◆ **REQUIREMENT**:
Where does the word "bootloader" show up in the data? Please find each such line and copy it.

*** Opening of RECORD SET ***

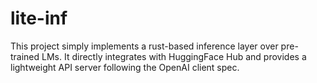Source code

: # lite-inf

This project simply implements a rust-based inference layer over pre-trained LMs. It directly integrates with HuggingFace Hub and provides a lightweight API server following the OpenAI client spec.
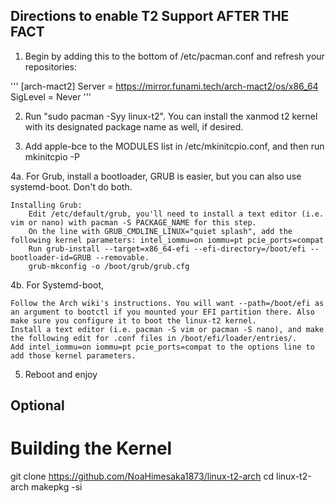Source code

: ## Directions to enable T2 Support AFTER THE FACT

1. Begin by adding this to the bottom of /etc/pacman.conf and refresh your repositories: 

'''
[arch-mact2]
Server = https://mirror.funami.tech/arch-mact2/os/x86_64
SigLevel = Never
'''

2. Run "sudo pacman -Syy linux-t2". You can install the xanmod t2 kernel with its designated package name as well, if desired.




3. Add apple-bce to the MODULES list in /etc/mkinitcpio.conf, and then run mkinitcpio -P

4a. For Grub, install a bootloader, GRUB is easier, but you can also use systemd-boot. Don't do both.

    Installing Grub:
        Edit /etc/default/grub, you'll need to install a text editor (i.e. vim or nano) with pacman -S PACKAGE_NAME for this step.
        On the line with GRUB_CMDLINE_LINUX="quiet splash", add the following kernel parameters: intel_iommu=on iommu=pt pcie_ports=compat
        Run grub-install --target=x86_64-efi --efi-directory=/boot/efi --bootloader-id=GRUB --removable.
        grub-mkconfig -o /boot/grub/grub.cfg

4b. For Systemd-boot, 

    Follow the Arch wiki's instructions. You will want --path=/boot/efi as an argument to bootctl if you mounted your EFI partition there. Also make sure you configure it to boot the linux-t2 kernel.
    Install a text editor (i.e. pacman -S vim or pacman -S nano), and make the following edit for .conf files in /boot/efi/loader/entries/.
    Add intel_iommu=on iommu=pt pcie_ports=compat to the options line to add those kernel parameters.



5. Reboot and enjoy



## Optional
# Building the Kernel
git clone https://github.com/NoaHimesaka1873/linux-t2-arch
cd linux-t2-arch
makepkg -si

*** Close of RECORD SET ***

◆ **WRITTEN RESPONSE**:
4a. For Grub, install a bootloader, GRUB is easier, but you can also use systemd-boot. Don't do both.
        Run grub-install --target=x86_64-efi --efi-directory=/boot/efi --bootloader-id=GRUB --removable.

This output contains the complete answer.